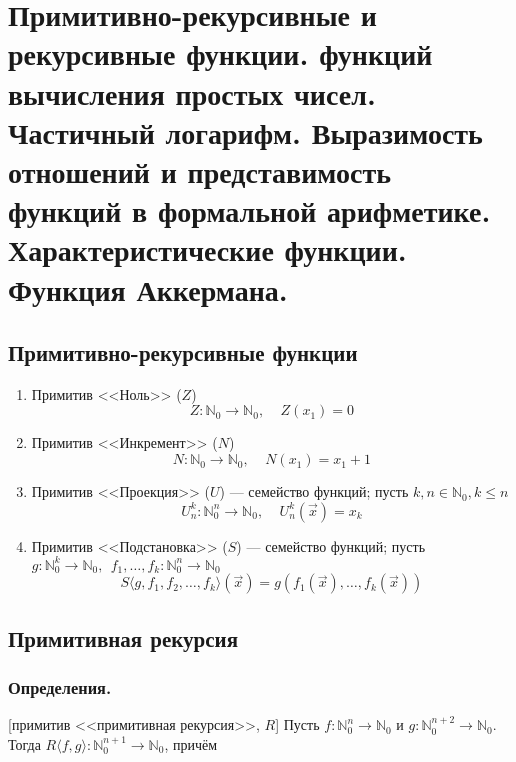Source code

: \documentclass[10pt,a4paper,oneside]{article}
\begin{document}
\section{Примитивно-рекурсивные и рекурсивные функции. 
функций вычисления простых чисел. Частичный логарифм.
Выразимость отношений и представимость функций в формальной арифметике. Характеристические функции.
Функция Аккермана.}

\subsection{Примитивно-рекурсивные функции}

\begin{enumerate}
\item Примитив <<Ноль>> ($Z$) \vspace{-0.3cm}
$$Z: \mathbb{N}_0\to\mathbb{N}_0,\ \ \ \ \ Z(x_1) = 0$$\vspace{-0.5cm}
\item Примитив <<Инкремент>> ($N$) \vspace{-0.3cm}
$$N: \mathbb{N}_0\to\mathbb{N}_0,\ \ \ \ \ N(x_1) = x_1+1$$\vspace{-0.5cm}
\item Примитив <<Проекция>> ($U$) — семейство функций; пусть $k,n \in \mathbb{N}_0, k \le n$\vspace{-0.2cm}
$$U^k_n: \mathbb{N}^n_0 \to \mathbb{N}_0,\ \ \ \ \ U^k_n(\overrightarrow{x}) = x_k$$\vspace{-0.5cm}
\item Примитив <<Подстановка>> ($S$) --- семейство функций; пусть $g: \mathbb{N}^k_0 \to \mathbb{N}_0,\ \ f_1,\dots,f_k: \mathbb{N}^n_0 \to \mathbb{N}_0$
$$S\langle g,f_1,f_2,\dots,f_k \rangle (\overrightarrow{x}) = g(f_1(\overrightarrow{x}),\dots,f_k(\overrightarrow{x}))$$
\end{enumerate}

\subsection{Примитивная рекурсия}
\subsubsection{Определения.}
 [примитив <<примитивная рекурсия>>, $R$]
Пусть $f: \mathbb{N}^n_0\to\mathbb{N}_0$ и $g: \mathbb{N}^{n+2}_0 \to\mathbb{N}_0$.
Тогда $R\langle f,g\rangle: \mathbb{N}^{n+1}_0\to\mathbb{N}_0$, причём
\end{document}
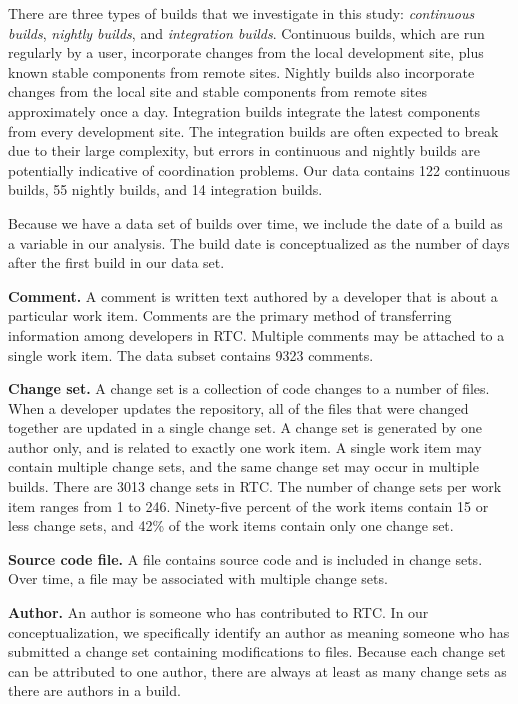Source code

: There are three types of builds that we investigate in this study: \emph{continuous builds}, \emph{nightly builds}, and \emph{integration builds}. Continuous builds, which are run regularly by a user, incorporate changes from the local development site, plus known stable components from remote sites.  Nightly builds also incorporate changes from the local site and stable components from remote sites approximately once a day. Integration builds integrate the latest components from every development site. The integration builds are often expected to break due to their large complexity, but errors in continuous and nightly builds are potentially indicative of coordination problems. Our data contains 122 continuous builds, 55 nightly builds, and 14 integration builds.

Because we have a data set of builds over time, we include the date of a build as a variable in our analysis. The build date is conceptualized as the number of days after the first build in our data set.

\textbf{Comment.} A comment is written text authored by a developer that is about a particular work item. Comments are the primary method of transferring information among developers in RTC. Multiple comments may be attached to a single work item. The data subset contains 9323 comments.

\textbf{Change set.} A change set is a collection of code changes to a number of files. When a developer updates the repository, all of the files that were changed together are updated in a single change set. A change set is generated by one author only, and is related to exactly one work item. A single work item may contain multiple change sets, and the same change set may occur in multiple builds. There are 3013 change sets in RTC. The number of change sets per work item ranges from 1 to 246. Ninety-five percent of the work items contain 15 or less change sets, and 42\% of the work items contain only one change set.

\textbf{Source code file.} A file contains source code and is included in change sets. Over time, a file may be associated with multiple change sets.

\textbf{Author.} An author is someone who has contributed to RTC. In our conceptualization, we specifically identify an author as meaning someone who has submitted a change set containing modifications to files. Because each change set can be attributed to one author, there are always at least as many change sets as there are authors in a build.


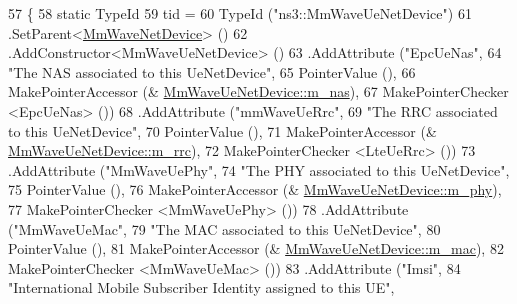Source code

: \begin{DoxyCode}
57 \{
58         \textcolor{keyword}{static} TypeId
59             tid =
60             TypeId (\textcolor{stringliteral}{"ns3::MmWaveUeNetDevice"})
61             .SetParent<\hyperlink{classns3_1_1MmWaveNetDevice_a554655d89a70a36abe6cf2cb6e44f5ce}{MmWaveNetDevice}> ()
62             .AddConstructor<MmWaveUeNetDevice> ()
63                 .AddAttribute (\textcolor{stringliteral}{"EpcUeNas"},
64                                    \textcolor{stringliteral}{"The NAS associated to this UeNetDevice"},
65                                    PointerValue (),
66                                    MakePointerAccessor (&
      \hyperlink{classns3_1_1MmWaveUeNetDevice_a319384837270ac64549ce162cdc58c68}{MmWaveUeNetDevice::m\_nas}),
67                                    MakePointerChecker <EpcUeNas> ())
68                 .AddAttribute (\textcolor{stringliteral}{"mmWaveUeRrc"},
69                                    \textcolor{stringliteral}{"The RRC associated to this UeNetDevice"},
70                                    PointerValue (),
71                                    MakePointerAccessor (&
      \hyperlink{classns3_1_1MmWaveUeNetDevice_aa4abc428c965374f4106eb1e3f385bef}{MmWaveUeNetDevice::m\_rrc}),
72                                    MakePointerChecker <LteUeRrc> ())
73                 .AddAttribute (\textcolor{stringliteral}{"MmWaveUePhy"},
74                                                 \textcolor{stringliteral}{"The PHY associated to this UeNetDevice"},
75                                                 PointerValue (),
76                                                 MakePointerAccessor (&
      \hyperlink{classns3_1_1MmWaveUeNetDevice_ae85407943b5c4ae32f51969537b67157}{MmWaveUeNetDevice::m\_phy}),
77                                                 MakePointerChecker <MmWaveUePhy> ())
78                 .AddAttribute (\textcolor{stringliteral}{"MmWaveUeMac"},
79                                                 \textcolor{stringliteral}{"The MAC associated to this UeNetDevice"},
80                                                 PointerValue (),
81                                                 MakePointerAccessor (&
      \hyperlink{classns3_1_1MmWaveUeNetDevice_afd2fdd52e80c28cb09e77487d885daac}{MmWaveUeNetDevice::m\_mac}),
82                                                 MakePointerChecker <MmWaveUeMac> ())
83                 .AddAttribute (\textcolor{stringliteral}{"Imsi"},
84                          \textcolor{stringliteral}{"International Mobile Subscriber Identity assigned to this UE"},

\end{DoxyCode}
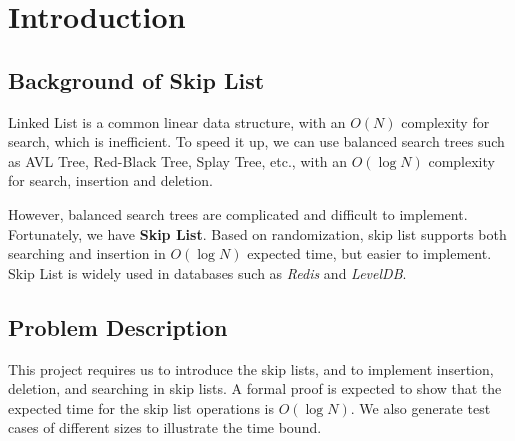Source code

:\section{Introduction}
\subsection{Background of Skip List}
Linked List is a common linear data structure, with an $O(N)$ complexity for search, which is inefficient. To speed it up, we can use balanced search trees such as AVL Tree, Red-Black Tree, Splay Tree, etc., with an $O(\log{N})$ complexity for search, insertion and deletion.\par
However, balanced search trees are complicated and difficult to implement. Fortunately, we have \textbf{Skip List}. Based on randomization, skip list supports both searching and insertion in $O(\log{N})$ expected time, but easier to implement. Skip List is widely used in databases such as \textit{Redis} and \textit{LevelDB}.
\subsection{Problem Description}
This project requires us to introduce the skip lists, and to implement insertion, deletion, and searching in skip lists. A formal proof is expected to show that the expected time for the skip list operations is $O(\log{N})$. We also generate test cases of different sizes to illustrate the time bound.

####################

| Aim of the exercise |
Transcribe the listing in full. Omit the pictures and keep every line exact.

| Task solution |
Source code

: \documentclass[10pt,a4paper,oneside]{article}
\begin{document}
\section{Примитивно-рекурсивные и рекурсивные функции. 
функций вычисления простых чисел. Частичный логарифм.
Выразимость отношений и представимость функций в формальной арифметике. Характеристические функции.
Функция Аккермана.}

\subsection{Примитивно-рекурсивные функции}

\begin{enumerate}
\item Примитив <<Ноль>> ($Z$) \vspace{-0.3cm}
$$Z: \mathbb{N}_0\to\mathbb{N}_0,\ \ \ \ \ Z(x_1) = 0$$\vspace{-0.5cm}
\item Примитив <<Инкремент>> ($N$) \vspace{-0.3cm}
$$N: \mathbb{N}_0\to\mathbb{N}_0,\ \ \ \ \ N(x_1) = x_1+1$$\vspace{-0.5cm}
\item Примитив <<Проекция>> ($U$) — семейство функций; пусть $k,n \in \mathbb{N}_0, k \le n$\vspace{-0.2cm}
$$U^k_n: \mathbb{N}^n_0 \to \mathbb{N}_0,\ \ \ \ \ U^k_n(\overrightarrow{x}) = x_k$$\vspace{-0.5cm}
\item Примитив <<Подстановка>> ($S$) --- семейство функций; пусть $g: \mathbb{N}^k_0 \to \mathbb{N}_0,\ \ f_1,\dots,f_k: \mathbb{N}^n_0 \to \mathbb{N}_0$
$$S\langle g,f_1,f_2,\dots,f_k \rangle (\overrightarrow{x}) = g(f_1(\overrightarrow{x}),\dots,f_k(\overrightarrow{x}))$$
\end{enumerate}

\subsection{Примитивная рекурсия}
\subsubsection{Определения.}
 [примитив <<примитивная рекурсия>>, $R$]
Пусть $f: \mathbb{N}^n_0\to\mathbb{N}_0$ и $g: \mathbb{N}^{n+2}_0 \to\mathbb{N}_0$.
Тогда $R\langle f,g\rangle: \mathbb{N}^{n+1}_0\to\mathbb{N}_0$, причём
\end{document}
Source code

: There are three types of builds that we investigate in this study: \emph{continuous builds}, \emph{nightly builds}, and \emph{integration builds}. Continuous builds, which are run regularly by a user, incorporate changes from the local development site, plus known stable components from remote sites.  Nightly builds also incorporate changes from the local site and stable components from remote sites approximately once a day. Integration builds integrate the latest components from every development site. The integration builds are often expected to break due to their large complexity, but errors in continuous and nightly builds are potentially indicative of coordination problems. Our data contains 122 continuous builds, 55 nightly builds, and 14 integration builds.

Because we have a data set of builds over time, we include the date of a build as a variable in our analysis. The build date is conceptualized as the number of days after the first build in our data set.

\textbf{Comment.} A comment is written text authored by a developer that is about a particular work item. Comments are the primary method of transferring information among developers in RTC. Multiple comments may be attached to a single work item. The data subset contains 9323 comments.

\textbf{Change set.} A change set is a collection of code changes to a number of files. When a developer updates the repository, all of the files that were changed together are updated in a single change set. A change set is generated by one author only, and is related to exactly one work item. A single work item may contain multiple change sets, and the same change set may occur in multiple builds. There are 3013 change sets in RTC. The number of change sets per work item ranges from 1 to 246. Ninety-five percent of the work items contain 15 or less change sets, and 42\% of the work items contain only one change set.

\textbf{Source code file.} A file contains source code and is included in change sets. Over time, a file may be associated with multiple change sets.

\textbf{Author.} An author is someone who has contributed to RTC. In our conceptualization, we specifically identify an author as meaning someone who has submitted a change set containing modifications to files. Because each change set can be attributed to one author, there are always at least as many change sets as there are authors in a build.


Source code

: \begin{DoxyCode}
57 \{
58         \textcolor{keyword}{static} TypeId
59             tid =
60             TypeId (\textcolor{stringliteral}{"ns3::MmWaveUeNetDevice"})
61             .SetParent<\hyperlink{classns3_1_1MmWaveNetDevice_a554655d89a70a36abe6cf2cb6e44f5ce}{MmWaveNetDevice}> ()
62             .AddConstructor<MmWaveUeNetDevice> ()
63                 .AddAttribute (\textcolor{stringliteral}{"EpcUeNas"},
64                                    \textcolor{stringliteral}{"The NAS associated to this UeNetDevice"},
65                                    PointerValue (),
66                                    MakePointerAccessor (&
      \hyperlink{classns3_1_1MmWaveUeNetDevice_a319384837270ac64549ce162cdc58c68}{MmWaveUeNetDevice::m\_nas}),
67                                    MakePointerChecker <EpcUeNas> ())
68                 .AddAttribute (\textcolor{stringliteral}{"mmWaveUeRrc"},
69                                    \textcolor{stringliteral}{"The RRC associated to this UeNetDevice"},
70                                    PointerValue (),
71                                    MakePointerAccessor (&
      \hyperlink{classns3_1_1MmWaveUeNetDevice_aa4abc428c965374f4106eb1e3f385bef}{MmWaveUeNetDevice::m\_rrc}),
72                                    MakePointerChecker <LteUeRrc> ())
73                 .AddAttribute (\textcolor{stringliteral}{"MmWaveUePhy"},
74                                                 \textcolor{stringliteral}{"The PHY associated to this UeNetDevice"},
75                                                 PointerValue (),
76                                                 MakePointerAccessor (&
      \hyperlink{classns3_1_1MmWaveUeNetDevice_ae85407943b5c4ae32f51969537b67157}{MmWaveUeNetDevice::m\_phy}),
77                                                 MakePointerChecker <MmWaveUePhy> ())
78                 .AddAttribute (\textcolor{stringliteral}{"MmWaveUeMac"},
79                                                 \textcolor{stringliteral}{"The MAC associated to this UeNetDevice"},
80                                                 PointerValue (),
81                                                 MakePointerAccessor (&
      \hyperlink{classns3_1_1MmWaveUeNetDevice_afd2fdd52e80c28cb09e77487d885daac}{MmWaveUeNetDevice::m\_mac}),
82                                                 MakePointerChecker <MmWaveUeMac> ())
83                 .AddAttribute (\textcolor{stringliteral}{"Imsi"},
84                          \textcolor{stringliteral}{"International Mobile Subscriber Identity assigned to this UE"},

\end{DoxyCode}
Source code

:\section{Introduction}
\subsection{Background of Skip List}
Linked List is a common linear data structure, with an $O(N)$ complexity for search, which is inefficient. To speed it up, we can use balanced search trees such as AVL Tree, Red-Black Tree, Splay Tree, etc., with an $O(\log{N})$ complexity for search, insertion and deletion.\par
However, balanced search trees are complicated and difficult to implement. Fortunately, we have \textbf{Skip List}. Based on randomization, skip list supports both searching and insertion in $O(\log{N})$ expected time, but easier to implement. Skip List is widely used in databases such as \textit{Redis} and \textit{LevelDB}.
\subsection{Problem Description}
This project requires us to introduce the skip lists, and to implement insertion, deletion, and searching in skip lists. A formal proof is expected to show that the expected time for the skip list operations is $O(\log{N})$. We also generate test cases of different sizes to illustrate the time bound.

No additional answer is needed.